* [Description of the task] Leave the pictures out and return every line below exactly.

========================

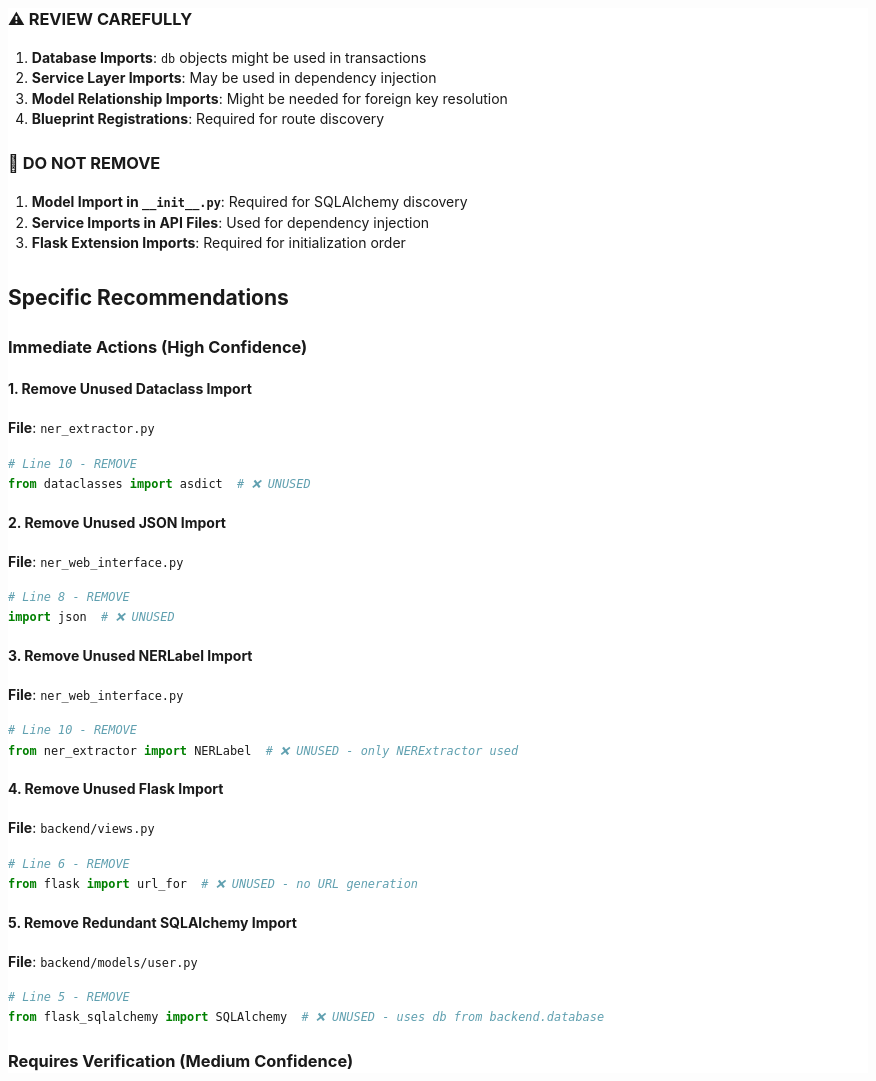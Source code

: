 ### ⚠️ **REVIEW CAREFULLY** 
1. **Database Imports**: `db` objects might be used in transactions
2. **Service Layer Imports**: May be used in dependency injection
3. **Model Relationship Imports**: Might be needed for foreign key resolution
4. **Blueprint Registrations**: Required for route discovery

### 🚨 **DO NOT REMOVE**
1. **Model Import in `__init__.py`**: Required for SQLAlchemy discovery
2. **Service Imports in API Files**: Used for dependency injection
3. **Flask Extension Imports**: Required for initialization order

## Specific Recommendations

### Immediate Actions (High Confidence)

#### 1. Remove Unused Dataclass Import
**File**: `ner_extractor.py`
```python
# Line 10 - REMOVE
from dataclasses import asdict  # ❌ UNUSED
```

#### 2. Remove Unused JSON Import
**File**: `ner_web_interface.py`  
```python
# Line 8 - REMOVE
import json  # ❌ UNUSED
```

#### 3. Remove Unused NERLabel Import
**File**: `ner_web_interface.py`
```python  
# Line 10 - REMOVE  
from ner_extractor import NERLabel  # ❌ UNUSED - only NERExtractor used
```

#### 4. Remove Unused Flask Import
**File**: `backend/views.py`
```python
# Line 6 - REMOVE
from flask import url_for  # ❌ UNUSED - no URL generation
```

#### 5. Remove Redundant SQLAlchemy Import  
**File**: `backend/models/user.py`
```python
# Line 5 - REMOVE
from flask_sqlalchemy import SQLAlchemy  # ❌ UNUSED - uses db from backend.database
```

### Requires Verification (Medium Confidence)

========================

* [Response]
Source code

: ### ⚠️ **REVIEW CAREFULLY** 
1. **Database Imports**: `db` objects might be used in transactions
2. **Service Layer Imports**: May be used in dependency injection
3. **Model Relationship Imports**: Might be needed for foreign key resolution
4. **Blueprint Registrations**: Required for route discovery

### 🚨 **DO NOT REMOVE**
1. **Model Import in `__init__.py`**: Required for SQLAlchemy discovery
2. **Service Imports in API Files**: Used for dependency injection
3. **Flask Extension Imports**: Required for initialization order

## Specific Recommendations

### Immediate Actions (High Confidence)

#### 1. Remove Unused Dataclass Import
**File**: `ner_extractor.py`
```python
# Line 10 - REMOVE
from dataclasses import asdict  # ❌ UNUSED
```

#### 2. Remove Unused JSON Import
**File**: `ner_web_interface.py`  
```python
# Line 8 - REMOVE
import json  # ❌ UNUSED
```

#### 3. Remove Unused NERLabel Import
**File**: `ner_web_interface.py`
```python  
# Line 10 - REMOVE  
from ner_extractor import NERLabel  # ❌ UNUSED - only NERExtractor used
```

#### 4. Remove Unused Flask Import
**File**: `backend/views.py`
```python
# Line 6 - REMOVE
from flask import url_for  # ❌ UNUSED - no URL generation
```

#### 5. Remove Redundant SQLAlchemy Import  
**File**: `backend/models/user.py`
```python
# Line 5 - REMOVE
from flask_sqlalchemy import SQLAlchemy  # ❌ UNUSED - uses db from backend.database
```

### Requires Verification (Medium Confidence)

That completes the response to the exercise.